Flickr user meddygarnet
The Plan B pill.

There are 12 recognized Native American tribes in Michigan- some 130,000 Native Americans who live throughout our state.

Michigan has the largest population of Native Americans east of the Mississippi.

And in that community---as well as across the nation -- one of the most urgent women's health issues has been access to emergency contraception.

For most American women, it takes a trip to the drug store and anywhere from $30-65 to get the so-called "morning after pill," also known as Plan B.

The dilemma for women who go to Indian Health Services facilities: they have no retail pharmacies, so American Indian and Alaska Native women who needed emergency contraception would have to deal with emergency rooms and urgent care clinics, and that usually adds up to long wait times.

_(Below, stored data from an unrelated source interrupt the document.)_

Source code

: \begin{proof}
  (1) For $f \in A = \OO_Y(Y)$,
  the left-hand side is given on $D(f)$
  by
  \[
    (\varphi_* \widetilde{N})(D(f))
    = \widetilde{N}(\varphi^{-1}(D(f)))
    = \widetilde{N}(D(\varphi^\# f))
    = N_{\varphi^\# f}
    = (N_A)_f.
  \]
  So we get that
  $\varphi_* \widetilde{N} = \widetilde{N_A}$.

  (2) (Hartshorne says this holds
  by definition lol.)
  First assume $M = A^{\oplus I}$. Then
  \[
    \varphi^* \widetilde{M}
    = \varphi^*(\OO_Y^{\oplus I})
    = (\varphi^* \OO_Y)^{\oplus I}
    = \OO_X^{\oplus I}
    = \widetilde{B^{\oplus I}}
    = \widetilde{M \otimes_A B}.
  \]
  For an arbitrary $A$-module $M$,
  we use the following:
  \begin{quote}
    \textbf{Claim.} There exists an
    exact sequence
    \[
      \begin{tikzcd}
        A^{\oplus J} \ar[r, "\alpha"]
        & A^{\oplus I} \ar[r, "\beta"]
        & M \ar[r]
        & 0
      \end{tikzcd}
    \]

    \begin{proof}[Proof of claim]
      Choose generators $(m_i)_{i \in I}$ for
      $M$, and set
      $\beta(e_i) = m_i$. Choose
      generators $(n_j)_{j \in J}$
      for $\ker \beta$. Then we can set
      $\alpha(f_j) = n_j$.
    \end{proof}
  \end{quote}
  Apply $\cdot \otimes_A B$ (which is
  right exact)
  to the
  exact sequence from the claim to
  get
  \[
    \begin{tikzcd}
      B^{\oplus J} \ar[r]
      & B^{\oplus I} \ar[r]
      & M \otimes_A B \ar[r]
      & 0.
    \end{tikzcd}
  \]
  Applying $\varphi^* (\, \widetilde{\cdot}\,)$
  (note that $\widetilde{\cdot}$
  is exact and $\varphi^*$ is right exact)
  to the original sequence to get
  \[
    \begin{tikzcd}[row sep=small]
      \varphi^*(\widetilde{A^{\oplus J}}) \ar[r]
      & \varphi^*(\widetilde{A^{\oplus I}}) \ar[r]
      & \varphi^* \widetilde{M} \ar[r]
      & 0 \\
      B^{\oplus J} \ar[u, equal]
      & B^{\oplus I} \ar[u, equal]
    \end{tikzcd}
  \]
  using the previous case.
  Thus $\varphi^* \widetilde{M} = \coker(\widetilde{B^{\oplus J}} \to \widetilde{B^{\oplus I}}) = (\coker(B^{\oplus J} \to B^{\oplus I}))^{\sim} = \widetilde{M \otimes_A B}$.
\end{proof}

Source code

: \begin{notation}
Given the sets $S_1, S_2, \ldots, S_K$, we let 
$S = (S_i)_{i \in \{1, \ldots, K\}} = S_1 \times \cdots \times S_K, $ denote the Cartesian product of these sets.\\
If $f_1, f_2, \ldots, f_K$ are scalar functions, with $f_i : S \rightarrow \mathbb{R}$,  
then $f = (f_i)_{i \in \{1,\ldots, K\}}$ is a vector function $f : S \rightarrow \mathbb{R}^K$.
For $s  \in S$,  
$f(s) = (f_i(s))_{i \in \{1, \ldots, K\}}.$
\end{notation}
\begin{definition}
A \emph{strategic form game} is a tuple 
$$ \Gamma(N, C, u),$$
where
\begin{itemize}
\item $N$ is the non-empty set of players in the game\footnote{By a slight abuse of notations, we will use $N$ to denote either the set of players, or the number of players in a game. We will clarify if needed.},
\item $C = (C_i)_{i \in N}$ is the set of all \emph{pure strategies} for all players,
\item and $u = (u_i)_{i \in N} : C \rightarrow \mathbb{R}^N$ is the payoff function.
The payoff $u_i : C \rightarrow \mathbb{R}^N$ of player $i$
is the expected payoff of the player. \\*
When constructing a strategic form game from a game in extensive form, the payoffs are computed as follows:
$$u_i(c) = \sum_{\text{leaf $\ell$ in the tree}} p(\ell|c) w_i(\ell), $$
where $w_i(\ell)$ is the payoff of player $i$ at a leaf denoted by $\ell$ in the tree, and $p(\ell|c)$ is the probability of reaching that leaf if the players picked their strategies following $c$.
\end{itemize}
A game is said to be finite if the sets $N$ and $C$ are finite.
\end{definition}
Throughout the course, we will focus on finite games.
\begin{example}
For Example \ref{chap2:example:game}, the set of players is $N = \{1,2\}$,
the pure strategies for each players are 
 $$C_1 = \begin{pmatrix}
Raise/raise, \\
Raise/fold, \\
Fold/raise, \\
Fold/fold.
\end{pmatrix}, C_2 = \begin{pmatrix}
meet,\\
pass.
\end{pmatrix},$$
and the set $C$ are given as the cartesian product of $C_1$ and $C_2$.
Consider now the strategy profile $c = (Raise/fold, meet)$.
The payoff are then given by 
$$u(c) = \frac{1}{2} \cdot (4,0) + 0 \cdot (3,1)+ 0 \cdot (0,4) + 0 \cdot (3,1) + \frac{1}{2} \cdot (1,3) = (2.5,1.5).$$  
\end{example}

And when you learn the frequency of sexual assault against Native American women, it becomes very clear why this issue is so important.

Although the Federal Government has given a verbal directive to Indian Health Services to give women over age 17 free access to Plan B, there's concern that this is not being evenly handled.

Charon Asetoyer is the founder and Executive Director of the Native American Community Board and the Native American Women's Health Education Resource Center located on the Yankton Sioux Reservation in Lake Andes, South Dakota.

She joined us today to discuss the issue.

Listen to the full interview above.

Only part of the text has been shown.